Is there a way I can get it working without manipulating the file, which by the way is 17GB?
Yes, there's a way to work with this. Have the data fields loaded into MySQL user variables, and then assign expressions to the actual columns.
For example, in place of:
(subject,predicate,object,provenance
do something like this:
(subject, predicate, @field3, @field4)
SET object = CASE WHEN @field3 LIKE '"%"_%' THEN ... ELSE @field3 END
, provenance = CONCAT(CASE WHEN @field3 LIKE '"%"%_"' THEN ... ELSE '' END,@field4)
That's just an outline. Obviously, those ...
need to replaced with appropriate expressions that return the portions of the field values you want assigned to the columns. (That will be some combination of SUBSTRING, SUBSTRING_INDEX, INSTR, LOCATE, REPLACE, et al. string functions, and you may need additional WHEN constructs to handle variations.
(I'm not exactly clear on what conditions you need to check.)

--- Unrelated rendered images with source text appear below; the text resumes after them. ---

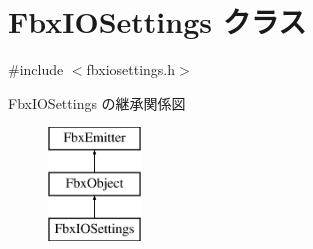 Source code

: \hypertarget{class_fbx_i_o_settings}{}\section{Fbx\+I\+O\+Settings クラス}
\label{class_fbx_i_o_settings}


{\ttfamily \#include $<$fbxiosettings.\+h$>$}

Fbx\+I\+O\+Settings の継承関係図\begin{figure}[H]
\begin{center}
\leavevmode
\includegraphics[height=3.000000cm]{class_fbx_i_o_settings}
\end{center}
\end{figure}
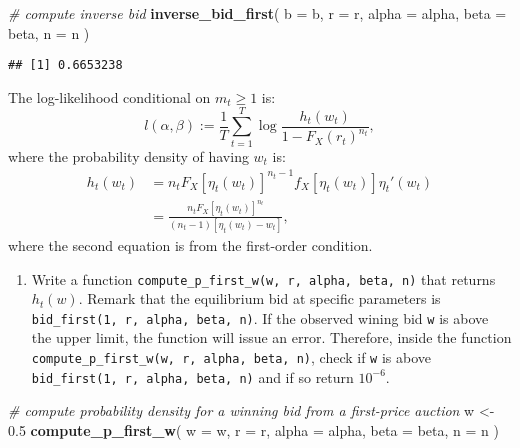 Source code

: \documentclass[
]{book}
\newenvironment{Shaded}{\begin{snugshade}}{\end{snugshade}}
\newcommand{\AttributeTok}[1]{\textcolor[rgb]{0.13,0.29,0.53}{#1}}
\newcommand{\CommentTok}[1]{\textcolor[rgb]{0.56,0.35,0.01}{\textit{#1}}}
\newcommand{\FloatTok}[1]{\textcolor[rgb]{0.00,0.00,0.81}{#1}}
\newcommand{\FunctionTok}[1]{\textcolor[rgb]{0.13,0.29,0.53}{\textbf{#1}}}
\newcommand{\NormalTok}[1]{#1}
\newcommand{\OtherTok}[1]{\textcolor[rgb]{0.56,0.35,0.01}{#1}}
\providecommand{\tightlist}{%
  \setlength{\itemsep}{0pt}\setlength{\parskip}{0pt}}
\begin{document}
\begin{Shaded}
\begin{Highlighting}[]
\CommentTok{\# compute inverse bid}
\FunctionTok{inverse\_bid\_first}\NormalTok{(}
  \AttributeTok{b =}\NormalTok{ b, }
  \AttributeTok{r =}\NormalTok{ r,}
  \AttributeTok{alpha =}\NormalTok{ alpha,}
  \AttributeTok{beta =}\NormalTok{ beta,}
  \AttributeTok{n =}\NormalTok{ n}
\NormalTok{  )}
\end{Highlighting}
\end{Shaded}

\begin{verbatim}
## [1] 0.6653238
\end{verbatim}

The log-likelihood conditional on \(m_t \ge 1\) is:
\[
l(\alpha, \beta) := \frac{1}{T}\sum_{t = 1}^T \log \frac{h_t(w_t)}{1 - F_X(r_t)^{n_t}},
\]
where the probability density of having \(w_t\) is:
\[
\begin{split}
h_t(w_t) &= n_t F_X[\eta_t(w_t)]^{n_t - 1} f_X[\eta_t(w_t)] \eta_t'(w_t)\\
&= \frac{n_t F_X[\eta_t(w_t)]^{n_t}}{(n_t - 1)[\eta_t(w_t) - w_t]},
\end{split}
\]
where the second equation is from the first-order condition.

\begin{enumerate}
\def\labelenumi{\arabic{enumi}.}
\setcounter{enumi}{5}
\tightlist
\item
  Write a function \texttt{compute\_p\_first\_w(w,\ r,\ alpha,\ beta,\ n)} that returns \(h_t(w)\). Remark that the equilibrium bid at specific parameters is \texttt{bid\_first(1,\ r,\ alpha,\ beta,\ n)}. If the observed wining bid \texttt{w} is above the upper limit, the function will issue an error. Therefore, inside the function \texttt{compute\_p\_first\_w(w,\ r,\ alpha,\ beta,\ n)}, check if \texttt{w} is above \texttt{bid\_first(1,\ r,\ alpha,\ beta,\ n)} and if so return \(10^{-6}\).
\end{enumerate}

\begin{Shaded}
\begin{Highlighting}[]
\CommentTok{\# compute probability density for a winning bid from a first{-}price auction}
\NormalTok{w }\OtherTok{\textless{}{-}} \FloatTok{0.5}
\FunctionTok{compute\_p\_first\_w}\NormalTok{(}
  \AttributeTok{w =}\NormalTok{ w, }
  \AttributeTok{r =}\NormalTok{ r, }
  \AttributeTok{alpha =}\NormalTok{ alpha, }
  \AttributeTok{beta =}\NormalTok{ beta, }
  \AttributeTok{n =}\NormalTok{ n}
\NormalTok{  )}
\end{Highlighting}
\end{Shaded}
\end{document}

If this is running on Unix or Linux, another option would be to make use of a named pipe, and external program to read the file, perform the require manipulation, and write to the named pipe, run that in the background.
e.g.
> mkfifo /tmp/mydata.pipe
> myprogram <myfile >/tmp/mydata.pipe 2>/tmp/mydata.err &
mysql> LOAD DATA LOCAL INFILE /tmp/mydata.pipe ...
FOLLOWUP
With an input line like this:
abc def "Hello"@en klm .
given FIELDS TERMINATED BY ' ' OPTIONALLY ENCLOSED BY '"'
field1 = 'abc'
field2 = 'def'
field3 = '"Hello"@en'
field4 = 'klm'
To test for the case when field3 contains double quotes, with the first double quote as the first character in the string, we could use something like this:
LIKE '"%"%'
That says the First character has to be a double quote, followed by zero one or more characters, followed by another double quote, followed again by zero one or more characters.

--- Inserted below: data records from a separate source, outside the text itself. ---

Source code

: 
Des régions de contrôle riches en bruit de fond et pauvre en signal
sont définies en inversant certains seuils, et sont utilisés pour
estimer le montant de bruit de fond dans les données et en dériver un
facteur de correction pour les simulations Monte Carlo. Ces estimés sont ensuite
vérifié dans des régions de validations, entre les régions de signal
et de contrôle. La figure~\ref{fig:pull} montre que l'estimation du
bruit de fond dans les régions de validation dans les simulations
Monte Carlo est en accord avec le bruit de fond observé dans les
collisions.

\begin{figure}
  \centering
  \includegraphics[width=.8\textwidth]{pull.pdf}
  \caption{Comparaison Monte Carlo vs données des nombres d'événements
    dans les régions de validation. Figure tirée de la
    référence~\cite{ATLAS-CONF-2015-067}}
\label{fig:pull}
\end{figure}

To get the portion of the field3 before the second double quote:
SUBSTRING_INDEX(@field3,'"',2)
To get rid of the leading double quote from that, i.e. to return what's between the double quotes in field3, you could do something like this:
SUBSTRING_INDEX(SUBSTRING_INDEX(@field3,'"',2),'"',-1)

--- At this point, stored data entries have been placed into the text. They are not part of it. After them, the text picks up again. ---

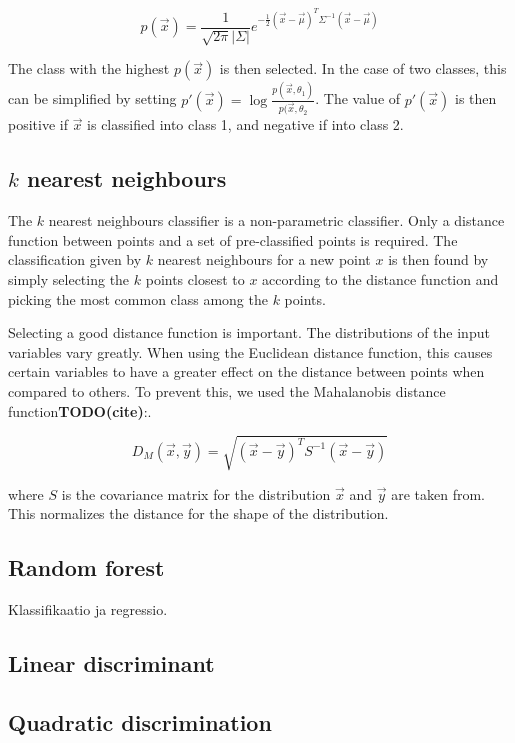 \documentclass[twoside]{article}
\newcommand{\todo}[1]{\textbf{TODO(#1)}}
\renewcommand{\v}[1]{\vec{#1}}
\begin{document}
\begin{multicols}{2}
\begin{equation}
 p(\v{x}) = \frac{1}{\sqrt{2\pi} |\Sigma|}e^{-\frac{1}{2}(\v{x}-\v{\mu})^T \Sigma^{-1} (\v{x}-\v{\mu})}
\end{equation}

The class with the highest $p(\v{x})$ is then selected. In the case of two classes,
this can be simplified by setting
$p'(\v{x}) = \log \frac{p(\v{x},\theta_1)}{p(\v{x},\theta_2}$.
The value of $p'(\v{x})$ is then positive if $\v{x}$ is classified into class 1,
and negative if into class 2. 

\subsection{$k$ nearest neighbours}

The $k$ nearest neighbours classifier is a non-parametric classifier. Only a
distance function between points and a set of pre-classified points is required.
The classification given by $k$ nearest neighbours for a new point $x$ is then found by simply
selecting the $k$ points closest to $x$ according to the distance function and
picking the most common class among the $k$ points.

Selecting a good distance function is important. The distributions of the
input variables vary greatly. When using the Euclidean distance function,
this causes certain variables to have a greater effect on the distance between
points when compared to others. To prevent this, we used the Mahalanobis
distance function\todo{cite}:.

\begin{equation}\label{eq:mahalanobis}
  D_M(\v{x}, \v{y}) = \sqrt{(\v{x}-\v{y})^T S^{-1} (\v{x}-\v{y})}
\end{equation}

where $S$ is the covariance matrix for the 
distribution $\v{x}$ and $\v{y}$ are taken from.
This normalizes the distance for the shape of the distribution.

\subsection{Random forest}

Klassifikaatio ja regressio.

\subsection{Linear discriminant}

\subsection{Quadratic discrimination}


\end{multicols}
\end{document}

To get the portion of field3 following the last double quote:
SUBSTRING_INDEX(SUBSTRING_INDEX(@field3,'"',-1)
(These expressions assume that there are at most two double quotes in field3.)
To get the value for the third column:
CASE
-- when field starts with a double quote and is followed by another double quote
WHEN @field3 LIKE '"%"%"'
-- return whats between the double quotes in field3
THEN SUBSTRING_INDEX(SUBSTRING_INDEX(@field3,'"',2),'"',-1)
-- otherwise return the entirety of field3
ELSE @field3
END
To get the value to be prepended to the fourth column, when field3 contains two double quotes:
CASE
-- when field starts with a double quote and is followed by another double quote
WHEN @field3 LIKE '"%"%"'
-- return whats after the last double quote in field3
THEN SUBSTRING_INDEX(@field3,'"',-1)
-- otherwise return an empty string
ELSE ''
END
To prepend that to field4, use the CONCAT
function with te CASE expression above and field4.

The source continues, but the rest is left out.